The EU estimates the arrangement could raise 30 billion euros ($40 billion) to 35 billion euros per year. It would need approval by the 11 participants to proceed. All EU nations can sit in on the talks and have the option to join.
The proposals would exclude certain types of trading from the scope of the tax: day-to-day transactions by individuals and non-financial firms; primary offerings of stocks and bonds; and trades with central banks, the European Stability Mechanism and other official institutions.
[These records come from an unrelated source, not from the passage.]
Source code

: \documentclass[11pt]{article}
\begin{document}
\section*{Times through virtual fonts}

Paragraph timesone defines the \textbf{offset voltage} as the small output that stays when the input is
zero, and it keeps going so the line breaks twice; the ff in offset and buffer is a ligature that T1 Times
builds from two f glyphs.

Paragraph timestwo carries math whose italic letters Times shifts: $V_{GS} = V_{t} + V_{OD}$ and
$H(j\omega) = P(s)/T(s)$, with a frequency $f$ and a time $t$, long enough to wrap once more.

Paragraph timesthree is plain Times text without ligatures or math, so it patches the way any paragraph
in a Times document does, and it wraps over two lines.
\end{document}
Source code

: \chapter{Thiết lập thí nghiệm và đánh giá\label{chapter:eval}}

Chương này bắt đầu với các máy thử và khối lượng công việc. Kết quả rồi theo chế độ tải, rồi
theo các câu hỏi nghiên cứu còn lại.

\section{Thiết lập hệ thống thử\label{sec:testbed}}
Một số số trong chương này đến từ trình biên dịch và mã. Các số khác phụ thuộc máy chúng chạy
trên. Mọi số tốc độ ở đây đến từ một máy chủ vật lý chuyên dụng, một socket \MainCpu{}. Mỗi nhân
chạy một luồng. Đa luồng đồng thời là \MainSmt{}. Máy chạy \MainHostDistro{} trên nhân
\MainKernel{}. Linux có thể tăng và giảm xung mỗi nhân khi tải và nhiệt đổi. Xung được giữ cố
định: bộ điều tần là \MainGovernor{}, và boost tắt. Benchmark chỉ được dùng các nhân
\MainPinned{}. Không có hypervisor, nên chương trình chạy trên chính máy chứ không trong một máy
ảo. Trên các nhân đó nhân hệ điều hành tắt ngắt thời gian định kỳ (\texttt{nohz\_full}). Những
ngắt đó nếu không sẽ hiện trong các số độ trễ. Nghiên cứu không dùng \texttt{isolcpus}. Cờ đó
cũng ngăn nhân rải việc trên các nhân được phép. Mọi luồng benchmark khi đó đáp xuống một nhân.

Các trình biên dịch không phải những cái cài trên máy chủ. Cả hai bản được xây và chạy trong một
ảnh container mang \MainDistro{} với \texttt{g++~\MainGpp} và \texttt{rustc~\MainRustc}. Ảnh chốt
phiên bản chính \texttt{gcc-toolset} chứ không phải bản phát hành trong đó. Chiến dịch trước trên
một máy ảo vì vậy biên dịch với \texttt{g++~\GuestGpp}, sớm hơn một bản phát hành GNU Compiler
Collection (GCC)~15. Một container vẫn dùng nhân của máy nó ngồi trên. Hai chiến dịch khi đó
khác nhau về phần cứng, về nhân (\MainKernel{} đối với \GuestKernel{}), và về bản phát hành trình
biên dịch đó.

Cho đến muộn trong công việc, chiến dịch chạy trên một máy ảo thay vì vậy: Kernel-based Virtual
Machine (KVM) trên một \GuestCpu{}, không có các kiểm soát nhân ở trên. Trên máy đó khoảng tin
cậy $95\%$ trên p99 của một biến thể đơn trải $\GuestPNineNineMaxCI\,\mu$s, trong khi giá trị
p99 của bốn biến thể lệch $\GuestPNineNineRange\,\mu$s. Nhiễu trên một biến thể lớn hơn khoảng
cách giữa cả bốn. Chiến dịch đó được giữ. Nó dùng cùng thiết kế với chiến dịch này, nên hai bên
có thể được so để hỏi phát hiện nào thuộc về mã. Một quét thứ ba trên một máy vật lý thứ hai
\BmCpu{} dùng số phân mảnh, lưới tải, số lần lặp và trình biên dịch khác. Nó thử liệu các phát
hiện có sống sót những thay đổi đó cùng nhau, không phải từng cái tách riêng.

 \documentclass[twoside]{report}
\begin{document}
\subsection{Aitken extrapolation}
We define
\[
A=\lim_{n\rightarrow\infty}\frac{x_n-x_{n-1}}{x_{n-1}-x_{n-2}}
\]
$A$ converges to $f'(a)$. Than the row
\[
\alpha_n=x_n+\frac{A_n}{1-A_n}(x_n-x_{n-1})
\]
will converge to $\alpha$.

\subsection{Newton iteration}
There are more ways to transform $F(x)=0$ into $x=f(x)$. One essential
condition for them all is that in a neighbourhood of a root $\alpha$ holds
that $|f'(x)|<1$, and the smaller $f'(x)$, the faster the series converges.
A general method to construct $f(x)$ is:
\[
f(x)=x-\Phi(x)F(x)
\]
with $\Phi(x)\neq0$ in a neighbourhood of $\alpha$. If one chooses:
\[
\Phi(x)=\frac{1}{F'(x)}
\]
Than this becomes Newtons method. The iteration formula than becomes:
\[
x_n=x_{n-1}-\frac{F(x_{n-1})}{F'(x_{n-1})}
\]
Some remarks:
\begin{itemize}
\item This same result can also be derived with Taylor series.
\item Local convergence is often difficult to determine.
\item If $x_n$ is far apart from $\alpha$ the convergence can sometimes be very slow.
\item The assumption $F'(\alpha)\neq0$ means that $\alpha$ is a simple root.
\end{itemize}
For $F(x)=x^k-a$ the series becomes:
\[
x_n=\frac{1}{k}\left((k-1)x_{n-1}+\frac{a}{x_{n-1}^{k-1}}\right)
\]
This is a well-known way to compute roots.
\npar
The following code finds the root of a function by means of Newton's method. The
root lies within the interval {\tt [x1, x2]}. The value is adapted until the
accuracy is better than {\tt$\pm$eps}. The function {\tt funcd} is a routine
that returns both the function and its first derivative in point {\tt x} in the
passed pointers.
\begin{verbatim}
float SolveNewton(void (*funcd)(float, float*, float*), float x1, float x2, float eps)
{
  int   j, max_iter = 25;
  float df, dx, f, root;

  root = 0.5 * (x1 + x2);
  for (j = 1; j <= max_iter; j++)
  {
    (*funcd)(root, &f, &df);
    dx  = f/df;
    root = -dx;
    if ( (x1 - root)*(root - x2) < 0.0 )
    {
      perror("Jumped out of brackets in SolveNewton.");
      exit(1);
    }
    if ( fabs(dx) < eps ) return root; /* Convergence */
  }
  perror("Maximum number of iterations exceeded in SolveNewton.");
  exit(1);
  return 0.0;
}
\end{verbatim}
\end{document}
According to EU documents, it also would exclude trades in units of collective investment funds along with certain restructuring operations.
Repurchase agreements would be included, though they would be taxed differently from trades with an outright buyer and seller, according to the documents.
The plan also would include pension funds. The EU intends to argue that a well-designed tax could make pension funds safer by encouraging them to make untaxed purchases on the primary market and hold securities to maturity, the documents show.
When EU ministers last month allowed the 11 willing nations to proceed with transaction-tax negotiations, the spillover effects on pension funds were a concern.
The Netherlands will wait before deciding whether to sign up, said Dutch Finance Minister Jeroen Dijsselbloem, who leads the group of euro-area finance ministers. “One of the criteria for us is our pension funds,” he said. “It’s very important that these pension funds are not harmed by a new tax.”
A weighted majority of EU finance ministers backed the measure in a Brussels meeting last month. The U.K., home to the Europe’s largest financial center, abstained along with Malta, the Czech Republic and Luxembourg. The Confederation of British Industry said yesterday that the tax plan’s extended scope will require extensive review.
“The Commission’s FTT proposals are now significantly different from its initial plans, so the impact on growth and jobs must be assessed before proceeding,” Matthew Fell, CBI director for competitive markets, said in a statement.
While the U.S. will study the proposal, it doesn’t support the European financial transactions tax, according to a U.S. Treasury Department spokeswoman who asked to not be named. The tax would harm U.S. investors who bought affected securities, a concern that Treasury officials have raised with their European counterparts, the spokeswoman said.